WHAT TO DO:
Scan the entries for "Spigot". Every line that holds it is to be copied.

RECORDS TO USE:
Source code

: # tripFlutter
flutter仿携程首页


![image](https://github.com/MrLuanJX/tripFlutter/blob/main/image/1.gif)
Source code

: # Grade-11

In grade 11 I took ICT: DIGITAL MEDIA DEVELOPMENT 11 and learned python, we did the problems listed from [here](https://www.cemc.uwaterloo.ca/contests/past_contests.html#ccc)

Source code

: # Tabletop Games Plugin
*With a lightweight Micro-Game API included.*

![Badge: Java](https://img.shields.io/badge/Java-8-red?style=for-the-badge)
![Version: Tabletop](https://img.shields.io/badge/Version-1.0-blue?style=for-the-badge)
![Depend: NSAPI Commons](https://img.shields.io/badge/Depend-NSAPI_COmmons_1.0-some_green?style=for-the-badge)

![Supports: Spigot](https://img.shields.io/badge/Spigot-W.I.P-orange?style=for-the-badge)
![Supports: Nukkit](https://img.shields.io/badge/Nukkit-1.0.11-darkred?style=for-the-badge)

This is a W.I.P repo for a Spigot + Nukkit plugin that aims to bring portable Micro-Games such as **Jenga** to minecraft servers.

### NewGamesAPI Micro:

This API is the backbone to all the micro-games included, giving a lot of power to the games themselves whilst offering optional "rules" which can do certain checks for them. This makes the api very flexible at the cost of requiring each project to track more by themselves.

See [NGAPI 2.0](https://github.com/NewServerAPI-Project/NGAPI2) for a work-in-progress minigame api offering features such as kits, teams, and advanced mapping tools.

REPLY TO THE TASK:
![Supports: Spigot](https://img.shields.io/badge/Spigot-W.I.P-orange?style=for-the-badge)
This is a W.I.P repo for a Spigot + Nukkit plugin that aims to bring portable Micro-Games such as **Jenga** to minecraft servers.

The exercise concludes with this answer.